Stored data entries
▼▼▼

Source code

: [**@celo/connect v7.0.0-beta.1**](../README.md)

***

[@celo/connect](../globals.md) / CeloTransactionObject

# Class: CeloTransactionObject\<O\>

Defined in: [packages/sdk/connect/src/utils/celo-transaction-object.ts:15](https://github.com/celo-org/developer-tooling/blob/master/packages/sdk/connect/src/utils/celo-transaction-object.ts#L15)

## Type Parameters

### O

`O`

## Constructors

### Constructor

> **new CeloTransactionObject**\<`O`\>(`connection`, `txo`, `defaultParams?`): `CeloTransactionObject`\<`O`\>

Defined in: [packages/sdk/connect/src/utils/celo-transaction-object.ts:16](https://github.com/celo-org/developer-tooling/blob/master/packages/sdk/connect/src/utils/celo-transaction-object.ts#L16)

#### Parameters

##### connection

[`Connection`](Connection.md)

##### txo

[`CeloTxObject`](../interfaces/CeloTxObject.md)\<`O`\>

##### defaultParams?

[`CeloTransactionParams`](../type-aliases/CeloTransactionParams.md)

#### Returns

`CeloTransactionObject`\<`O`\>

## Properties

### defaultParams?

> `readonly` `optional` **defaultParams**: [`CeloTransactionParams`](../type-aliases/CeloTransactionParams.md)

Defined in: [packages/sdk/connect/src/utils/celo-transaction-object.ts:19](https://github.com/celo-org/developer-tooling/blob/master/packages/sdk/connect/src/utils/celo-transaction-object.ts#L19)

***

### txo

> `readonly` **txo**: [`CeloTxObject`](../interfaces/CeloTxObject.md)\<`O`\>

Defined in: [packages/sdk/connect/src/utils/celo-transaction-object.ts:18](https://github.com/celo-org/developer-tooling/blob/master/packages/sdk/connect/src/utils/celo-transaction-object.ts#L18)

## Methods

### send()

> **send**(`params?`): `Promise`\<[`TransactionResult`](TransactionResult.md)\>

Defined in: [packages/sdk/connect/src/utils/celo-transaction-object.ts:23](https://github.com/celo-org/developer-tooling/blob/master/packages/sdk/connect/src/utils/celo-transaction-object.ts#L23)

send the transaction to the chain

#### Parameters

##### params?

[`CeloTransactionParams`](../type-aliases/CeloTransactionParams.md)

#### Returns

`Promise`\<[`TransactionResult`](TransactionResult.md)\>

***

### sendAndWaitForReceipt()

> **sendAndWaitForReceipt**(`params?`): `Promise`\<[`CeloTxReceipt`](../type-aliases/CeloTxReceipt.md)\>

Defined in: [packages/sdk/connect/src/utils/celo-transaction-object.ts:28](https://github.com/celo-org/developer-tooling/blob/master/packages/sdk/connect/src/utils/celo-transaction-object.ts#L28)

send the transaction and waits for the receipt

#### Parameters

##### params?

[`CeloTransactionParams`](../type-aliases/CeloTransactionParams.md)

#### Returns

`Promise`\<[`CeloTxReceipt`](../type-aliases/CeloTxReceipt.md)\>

▲▲▲

=== Exercise requirements ===
Each record must be transcribed word for word.

=== Completed exercise ===
Source code

: [**@celo/connect v7.0.0-beta.1**](../README.md)

***

[@celo/connect](../globals.md) / CeloTransactionObject

# Class: CeloTransactionObject\<O\>

Defined in: [packages/sdk/connect/src/utils/celo-transaction-object.ts:15](https://github.com/celo-org/developer-tooling/blob/master/packages/sdk/connect/src/utils/celo-transaction-object.ts#L15)

## Type Parameters

### O

`O`

## Constructors

### Constructor

> **new CeloTransactionObject**\<`O`\>(`connection`, `txo`, `defaultParams?`): `CeloTransactionObject`\<`O`\>

Defined in: [packages/sdk/connect/src/utils/celo-transaction-object.ts:16](https://github.com/celo-org/developer-tooling/blob/master/packages/sdk/connect/src/utils/celo-transaction-object.ts#L16)

#### Parameters

##### connection

[`Connection`](Connection.md)

##### txo

[`CeloTxObject`](../interfaces/CeloTxObject.md)\<`O`\>

##### defaultParams?

[`CeloTransactionParams`](../type-aliases/CeloTransactionParams.md)

#### Returns

`CeloTransactionObject`\<`O`\>

## Properties

### defaultParams?

> `readonly` `optional` **defaultParams**: [`CeloTransactionParams`](../type-aliases/CeloTransactionParams.md)

Defined in: [packages/sdk/connect/src/utils/celo-transaction-object.ts:19](https://github.com/celo-org/developer-tooling/blob/master/packages/sdk/connect/src/utils/celo-transaction-object.ts#L19)

***

### txo

> `readonly` **txo**: [`CeloTxObject`](../interfaces/CeloTxObject.md)\<`O`\>

Defined in: [packages/sdk/connect/src/utils/celo-transaction-object.ts:18](https://github.com/celo-org/developer-tooling/blob/master/packages/sdk/connect/src/utils/celo-transaction-object.ts#L18)

## Methods

### send()

> **send**(`params?`): `Promise`\<[`TransactionResult`](TransactionResult.md)\>

Defined in: [packages/sdk/connect/src/utils/celo-transaction-object.ts:23](https://github.com/celo-org/developer-tooling/blob/master/packages/sdk/connect/src/utils/celo-transaction-object.ts#L23)

send the transaction to the chain

#### Parameters

##### params?

[`CeloTransactionParams`](../type-aliases/CeloTransactionParams.md)

#### Returns

`Promise`\<[`TransactionResult`](TransactionResult.md)\>

***

### sendAndWaitForReceipt()

> **sendAndWaitForReceipt**(`params?`): `Promise`\<[`CeloTxReceipt`](../type-aliases/CeloTxReceipt.md)\>

Defined in: [packages/sdk/connect/src/utils/celo-transaction-object.ts:28](https://github.com/celo-org/developer-tooling/blob/master/packages/sdk/connect/src/utils/celo-transaction-object.ts#L28)

send the transaction and waits for the receipt

#### Parameters

##### params?

[`CeloTransactionParams`](../type-aliases/CeloTransactionParams.md)

#### Returns

`Promise`\<[`CeloTxReceipt`](../type-aliases/CeloTxReceipt.md)\>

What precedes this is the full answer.